WORK REQUEST | Take the line that contains "## 11.8 自动编码器" as the first and the last line of the material as the final one; set down exactly the lines in that span.

DATA PROVIDED |
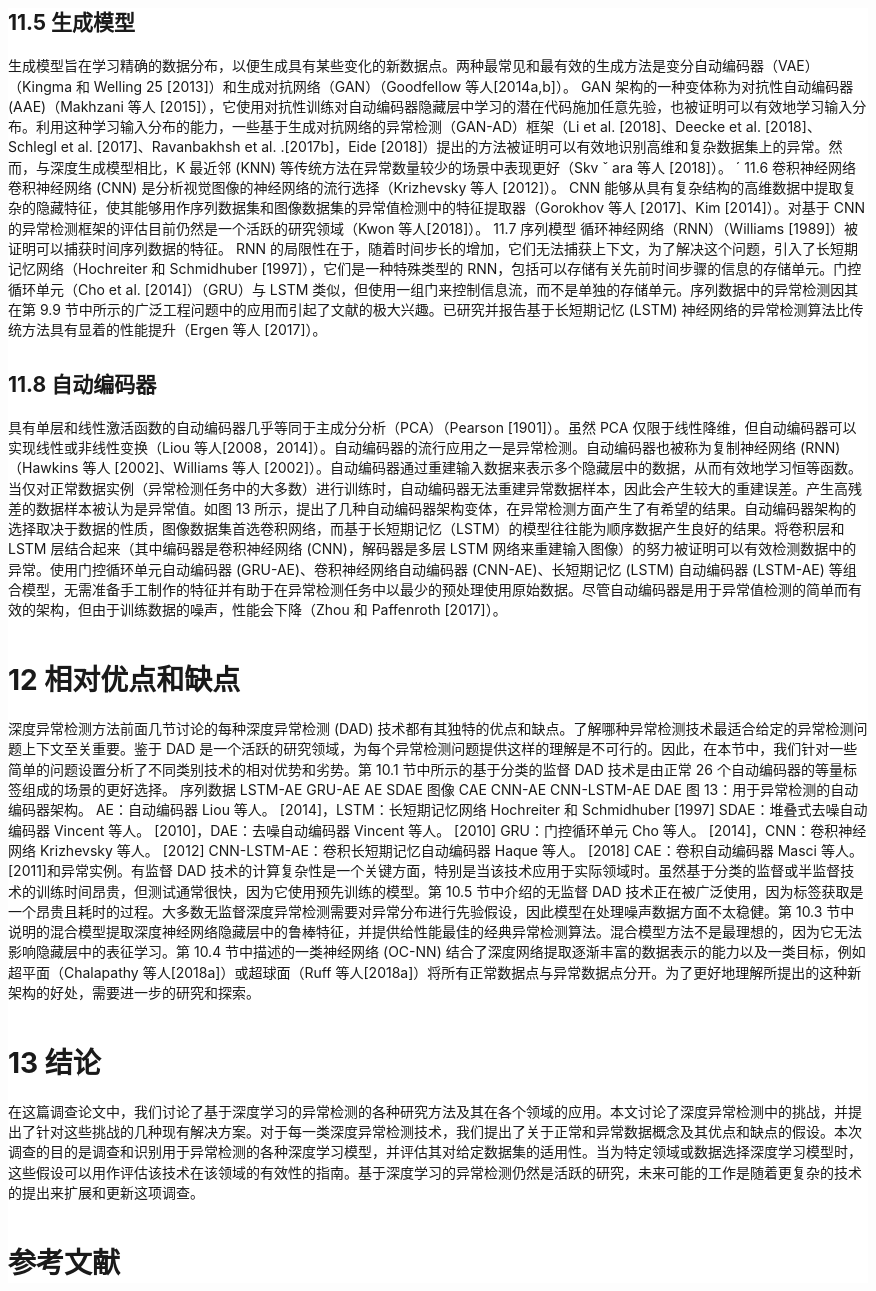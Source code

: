 ## 11.5 生成模型 

生成模型旨在学习精确的数据分布，以便生成具有某些变化的新数据点。两种最常见和最有效的生成方法是变分自动编码器（VAE）（Kingma 和 Welling 25 [2013]）和生成对抗网络（GAN）（Goodfellow 等人[2014a,b]）。 GAN 架构的一种变体称为对抗性自动编码器 (AAE)（Makhzani 等人 [2015]），它使用对抗性训练对自动编码器隐藏层中学习的潜在代码施加任意先验，也被证明可以有效地学习输入分布。利用这种学习输入分布的能力，一些基于生成对抗网络的异常检测（GAN-AD）框架（Li et al. [2018]、Deecke et al. [2018]、Schlegl et al. [2017]、Ravanbakhsh et al. .[2017b]，Eide [2018]）提出的方法被证明可以有效地识别高维和复杂数据集上的异常。然而，与深度生成模型相比，K 最近邻 (KNN) 等传统方法在异常数量较少的场景中表现更好（Skv ˇ ara 等人 [2018]）。 ´ 11.6 卷积神经网络 卷积神经网络 (CNN) 是分析视觉图像的神经网络的流行选择（Krizhevsky 等人 [2012]）。 CNN 能够从具有复杂结构的高维数据中提取复杂的隐藏特征，使其能够用作序列数据集和图像数据集的异常值检测中的特征提取器（Gorokhov 等人 [2017]、Kim [2014]）。对基于 CNN 的异常检测框架的评估目前仍然是一个活跃的研究领域（Kwon 等人[2018]）。 11.7 序列模型 循环神经网络（RNN）（Williams [1989]）被证明可以捕获时间序列数据的特征。 RNN 的局限性在于，随着时间步长的增加，它们无法捕获上下文，为了解决这个问题，引入了长短期记忆网络（Hochreiter 和 Schmidhuber [1997]），它们是一种特殊类型的 RNN，包括可以存储有关先前时间步骤的信息的存储单元。门控循环单元（Cho et al. [2014]）（GRU）与 LSTM 类似，但使用一组门来控制信息流，而不是单独的存储单元。序列数据中的异常检测因其在第 9.9 节中所示的广泛工程问题中的应用而引起了文献的极大兴趣。已研究并报告基于长短期记忆 (LSTM) 神经网络的异常检测算法比传统方法具有显着的性能提升（Ergen 等人 [2017]）。 

## 11.8 自动编码器 

具有单层和线性激活函数的自动编码器几乎等同于主成分分析（PCA）（Pearson [1901]）。虽然 PCA 仅限于线性降维，但自动编码器可以实现线性或非线性变换（Liou 等人[2008，2014]）。自动编码器的流行应用之一是异常检测。自动编码器也被称为复制神经网络 (RNN)（Hawkins 等人 [2002]、Williams 等人 [2002]）。自动编码器通过重建输入数据来表示多个隐藏层中的数据，从而有效地学习恒等函数。当仅对正常数据实例（异常检测任务中的大多数）进行训练时，自动编码器无法重建异常数据样本，因此会产生较大的重建误差。产生高残差的数据样本被认为是异常值。如图 13 所示，提出了几种自动编码器架构变体，在异常检测方面产生了有希望的结果。自动编码器架构的选择取决于数据的性质，图像数据集首选卷积网络，而基于长短期记忆（LSTM）的模型往往能为顺序数据产生良好的结果。将卷积层和 LSTM 层结合起来（其中编码器是卷积神经网络 (CNN)，解码器是多层 LSTM 网络来重建输入图像）的努力被证明可以有效检测数据中的异常。使用门控循环单元自动编码器 (GRU-AE)、卷积神经网络自动编码器 (CNN-AE)、长短期记忆 (LSTM) 自动编码器 (LSTM-AE) 等组合模型，无需准备手工制作的特征并有助于在异常检测任务中以最少的预处理使用原始数据。尽管自动编码器是用于异常值检测的简单而有效的架构，但由于训练数据的噪声，性能会下降（Zhou 和 Paffenroth [2017]）。 

# 12 相对优点和缺点

深度异常检测方法前面几节讨论的每种深度异常检测 (DAD) 技术都有其独特的优点和缺点。了解哪种异常检测技术最适合给定的异常检测问题上下文至关重要。鉴于 DAD 是一个活跃的研究领域，为每个异常检测问题提供这样的理解是不可行的。因此，在本节中，我们针对一些简单的问题设置分析了不同类别技术的相对优势和劣势。第 10.1 节中所示的基于分类的监督 DAD 技术是由正常 26 个自动编码器的等量标签组成的场景的更好选择。 序列数据 LSTM-AE GRU-AE AE SDAE 图像 CAE CNN-AE CNN-LSTM-AE DAE 图 13：用于异常检测的自动编码器架构。 AE：自动编码器 Liou 等人。 [2014]，LSTM：长短期记忆网络 Hochreiter 和 Schmidhuber [1997] SDAE：堆叠式去噪自动编码器 Vincent 等人。 [2010]，DAE：去噪自动编码器 Vincent 等人。 [2010] GRU：门控循环单元 Cho 等人。 [2014]，CNN：卷积神经网络 Krizhevsky 等人。 [2012] CNN-LSTM-AE：卷积长短期记忆自动编码器 Haque 等人。 [2018] CAE：卷积自动编码器 Masci 等人。 [2011]和异常实例。有监督 DAD 技术的计算复杂性是一个关键方面，特别是当该技术应用于实际领域时。虽然基于分类的监督或半监督技术的训练时间昂贵，但测试通常很快，因为它使用预先训练的模型。第 10.5 节中介绍的无监督 DAD 技术正在被广泛使用，因为标签获取是一个昂贵且耗时的过程。大多数无监督深度异常检测需要对异常分布进行先验假设，因此模型在处理噪声数据方面不太稳健。第 10.3 节中说明的混合模型提取深度神经网络隐藏层中的鲁棒特征，并提供给性能最佳的经典异常检测算法。混合模型方法不是最理想的，因为它无法影响隐藏层中的表征学习。第 10.4 节中描述的一类神经网络 (OC-NN) 结合了深度网络提取逐渐丰富的数据表示的能力以及一类目标，例如超平面（Chalapathy 等人[2018a]）或超球面（Ruff 等人[2018a]）将所有正常数据点与异常数据点分开。为了更好地理解所提出的这种新架构的好处，需要进一步的研究和探索。 

# 13 结论 

在这篇调查论文中，我们讨论了基于深度学习的异常检测的各种研究方法及其在各个领域的应用。本文讨论了深度异常检测中的挑战，并提出了针对这些挑战的几种现有解决方案。对于每一类深度异常检测技术，我们提出了关于正常和异常数据概念及其优点和缺点的假设。本次调查的目的是调查和识别用于异常检测的各种深度学习模型，并评估其对给定数据集的适用性。当为特定领域或数据选择深度学习模型时，这些假设可以用作评估该技术在该领域的有效性的指南。基于深度学习的异常检测仍然是活跃的研究，未来可能的工作是随着更复杂的技术的提出来扩展和更新这项调查。

# 参考文献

EXPECTED OUTPUT |
## 11.8 自动编码器 

具有单层和线性激活函数的自动编码器几乎等同于主成分分析（PCA）（Pearson [1901]）。虽然 PCA 仅限于线性降维，但自动编码器可以实现线性或非线性变换（Liou 等人[2008，2014]）。自动编码器的流行应用之一是异常检测。自动编码器也被称为复制神经网络 (RNN)（Hawkins 等人 [2002]、Williams 等人 [2002]）。自动编码器通过重建输入数据来表示多个隐藏层中的数据，从而有效地学习恒等函数。当仅对正常数据实例（异常检测任务中的大多数）进行训练时，自动编码器无法重建异常数据样本，因此会产生较大的重建误差。产生高残差的数据样本被认为是异常值。如图 13 所示，提出了几种自动编码器架构变体，在异常检测方面产生了有希望的结果。自动编码器架构的选择取决于数据的性质，图像数据集首选卷积网络，而基于长短期记忆（LSTM）的模型往往能为顺序数据产生良好的结果。将卷积层和 LSTM 层结合起来（其中编码器是卷积神经网络 (CNN)，解码器是多层 LSTM 网络来重建输入图像）的努力被证明可以有效检测数据中的异常。使用门控循环单元自动编码器 (GRU-AE)、卷积神经网络自动编码器 (CNN-AE)、长短期记忆 (LSTM) 自动编码器 (LSTM-AE) 等组合模型，无需准备手工制作的特征并有助于在异常检测任务中以最少的预处理使用原始数据。尽管自动编码器是用于异常值检测的简单而有效的架构，但由于训练数据的噪声，性能会下降（Zhou 和 Paffenroth [2017]）。 

# 12 相对优点和缺点

深度异常检测方法前面几节讨论的每种深度异常检测 (DAD) 技术都有其独特的优点和缺点。了解哪种异常检测技术最适合给定的异常检测问题上下文至关重要。鉴于 DAD 是一个活跃的研究领域，为每个异常检测问题提供这样的理解是不可行的。因此，在本节中，我们针对一些简单的问题设置分析了不同类别技术的相对优势和劣势。第 10.1 节中所示的基于分类的监督 DAD 技术是由正常 26 个自动编码器的等量标签组成的场景的更好选择。 序列数据 LSTM-AE GRU-AE AE SDAE 图像 CAE CNN-AE CNN-LSTM-AE DAE 图 13：用于异常检测的自动编码器架构。 AE：自动编码器 Liou 等人。 [2014]，LSTM：长短期记忆网络 Hochreiter 和 Schmidhuber [1997] SDAE：堆叠式去噪自动编码器 Vincent 等人。 [2010]，DAE：去噪自动编码器 Vincent 等人。 [2010] GRU：门控循环单元 Cho 等人。 [2014]，CNN：卷积神经网络 Krizhevsky 等人。 [2012] CNN-LSTM-AE：卷积长短期记忆自动编码器 Haque 等人。 [2018] CAE：卷积自动编码器 Masci 等人。 [2011]和异常实例。有监督 DAD 技术的计算复杂性是一个关键方面，特别是当该技术应用于实际领域时。虽然基于分类的监督或半监督技术的训练时间昂贵，但测试通常很快，因为它使用预先训练的模型。第 10.5 节中介绍的无监督 DAD 技术正在被广泛使用，因为标签获取是一个昂贵且耗时的过程。大多数无监督深度异常检测需要对异常分布进行先验假设，因此模型在处理噪声数据方面不太稳健。第 10.3 节中说明的混合模型提取深度神经网络隐藏层中的鲁棒特征，并提供给性能最佳的经典异常检测算法。混合模型方法不是最理想的，因为它无法影响隐藏层中的表征学习。第 10.4 节中描述的一类神经网络 (OC-NN) 结合了深度网络提取逐渐丰富的数据表示的能力以及一类目标，例如超平面（Chalapathy 等人[2018a]）或超球面（Ruff 等人[2018a]）将所有正常数据点与异常数据点分开。为了更好地理解所提出的这种新架构的好处，需要进一步的研究和探索。 

# 13 结论 

在这篇调查论文中，我们讨论了基于深度学习的异常检测的各种研究方法及其在各个领域的应用。本文讨论了深度异常检测中的挑战，并提出了针对这些挑战的几种现有解决方案。对于每一类深度异常检测技术，我们提出了关于正常和异常数据概念及其优点和缺点的假设。本次调查的目的是调查和识别用于异常检测的各种深度学习模型，并评估其对给定数据集的适用性。当为特定领域或数据选择深度学习模型时，这些假设可以用作评估该技术在该领域的有效性的指南。基于深度学习的异常检测仍然是活跃的研究，未来可能的工作是随着更复杂的技术的提出来扩展和更新这项调查。

# 参考文献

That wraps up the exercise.